■ **What the task requires**: Output all of the entries beneath, exactly as written.

Dataset excerpts
□ □ □ □
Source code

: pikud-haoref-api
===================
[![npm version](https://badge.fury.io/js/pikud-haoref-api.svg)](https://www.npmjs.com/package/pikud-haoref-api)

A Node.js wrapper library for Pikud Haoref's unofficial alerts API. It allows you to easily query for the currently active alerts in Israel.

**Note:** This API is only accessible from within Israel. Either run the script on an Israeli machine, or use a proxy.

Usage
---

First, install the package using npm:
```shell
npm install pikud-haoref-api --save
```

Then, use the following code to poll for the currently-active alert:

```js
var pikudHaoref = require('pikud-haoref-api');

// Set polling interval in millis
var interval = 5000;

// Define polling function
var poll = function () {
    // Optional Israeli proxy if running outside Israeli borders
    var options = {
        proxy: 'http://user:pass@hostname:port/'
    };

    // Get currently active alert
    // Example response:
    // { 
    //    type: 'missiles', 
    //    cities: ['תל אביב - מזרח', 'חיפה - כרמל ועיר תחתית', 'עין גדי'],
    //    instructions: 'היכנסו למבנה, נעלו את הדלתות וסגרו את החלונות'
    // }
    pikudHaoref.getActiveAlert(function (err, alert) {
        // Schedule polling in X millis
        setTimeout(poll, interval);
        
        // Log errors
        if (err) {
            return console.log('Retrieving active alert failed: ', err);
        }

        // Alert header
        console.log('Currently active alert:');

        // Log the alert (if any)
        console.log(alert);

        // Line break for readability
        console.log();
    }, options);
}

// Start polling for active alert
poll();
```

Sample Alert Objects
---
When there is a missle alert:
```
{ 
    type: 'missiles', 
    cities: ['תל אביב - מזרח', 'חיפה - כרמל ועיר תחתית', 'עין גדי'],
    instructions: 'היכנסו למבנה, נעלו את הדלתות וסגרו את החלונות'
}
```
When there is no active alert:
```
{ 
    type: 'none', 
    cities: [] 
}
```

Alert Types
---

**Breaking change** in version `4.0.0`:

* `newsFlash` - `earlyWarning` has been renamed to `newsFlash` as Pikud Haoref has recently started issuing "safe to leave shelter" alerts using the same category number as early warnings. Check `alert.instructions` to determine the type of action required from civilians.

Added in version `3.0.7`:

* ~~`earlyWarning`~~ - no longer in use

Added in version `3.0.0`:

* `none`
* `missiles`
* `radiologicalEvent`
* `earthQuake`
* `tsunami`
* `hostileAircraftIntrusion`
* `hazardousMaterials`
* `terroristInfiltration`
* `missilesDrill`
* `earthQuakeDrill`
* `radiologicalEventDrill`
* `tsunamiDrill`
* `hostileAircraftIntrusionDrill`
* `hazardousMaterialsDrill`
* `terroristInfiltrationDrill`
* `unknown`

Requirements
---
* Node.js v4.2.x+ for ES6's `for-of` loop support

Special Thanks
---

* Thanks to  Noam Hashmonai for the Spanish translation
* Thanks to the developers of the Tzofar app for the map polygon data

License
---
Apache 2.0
□ □ □ □
■ **Exercise result**:
Source code

: pikud-haoref-api
===================
[![npm version](https://badge.fury.io/js/pikud-haoref-api.svg)](https://www.npmjs.com/package/pikud-haoref-api)

A Node.js wrapper library for Pikud Haoref's unofficial alerts API. It allows you to easily query for the currently active alerts in Israel.

**Note:** This API is only accessible from within Israel. Either run the script on an Israeli machine, or use a proxy.

Usage
---

First, install the package using npm:
```shell
npm install pikud-haoref-api --save
```

Then, use the following code to poll for the currently-active alert:

```js
var pikudHaoref = require('pikud-haoref-api');

// Set polling interval in millis
var interval = 5000;

// Define polling function
var poll = function () {
    // Optional Israeli proxy if running outside Israeli borders
    var options = {
        proxy: 'http://user:pass@hostname:port/'
    };

    // Get currently active alert
    // Example response:
    // { 
    //    type: 'missiles', 
    //    cities: ['תל אביב - מזרח', 'חיפה - כרמל ועיר תחתית', 'עין גדי'],
    //    instructions: 'היכנסו למבנה, נעלו את הדלתות וסגרו את החלונות'
    // }
    pikudHaoref.getActiveAlert(function (err, alert) {
        // Schedule polling in X millis
        setTimeout(poll, interval);
        
        // Log errors
        if (err) {
            return console.log('Retrieving active alert failed: ', err);
        }

        // Alert header
        console.log('Currently active alert:');

        // Log the alert (if any)
        console.log(alert);

        // Line break for readability
        console.log();
    }, options);
}

// Start polling for active alert
poll();
```

Sample Alert Objects
---
When there is a missle alert:
```
{ 
    type: 'missiles', 
    cities: ['תל אביב - מזרח', 'חיפה - כרמל ועיר תחתית', 'עין גדי'],
    instructions: 'היכנסו למבנה, נעלו את הדלתות וסגרו את החלונות'
}
```
When there is no active alert:
```
{ 
    type: 'none', 
    cities: [] 
}
```

Alert Types
---

**Breaking change** in version `4.0.0`:

* `newsFlash` - `earlyWarning` has been renamed to `newsFlash` as Pikud Haoref has recently started issuing "safe to leave shelter" alerts using the same category number as early warnings. Check `alert.instructions` to determine the type of action required from civilians.

Added in version `3.0.7`:

* ~~`earlyWarning`~~ - no longer in use

Added in version `3.0.0`:

* `none`
* `missiles`
* `radiologicalEvent`
* `earthQuake`
* `tsunami`
* `hostileAircraftIntrusion`
* `hazardousMaterials`
* `terroristInfiltration`
* `missilesDrill`
* `earthQuakeDrill`
* `radiologicalEventDrill`
* `tsunamiDrill`
* `hostileAircraftIntrusionDrill`
* `hazardousMaterialsDrill`
* `terroristInfiltrationDrill`
* `unknown`

Requirements
---
* Node.js v4.2.x+ for ES6's `for-of` loop support

Special Thanks
---

* Thanks to  Noam Hashmonai for the Spanish translation
* Thanks to the developers of the Tzofar app for the map polygon data

License
---
Apache 2.0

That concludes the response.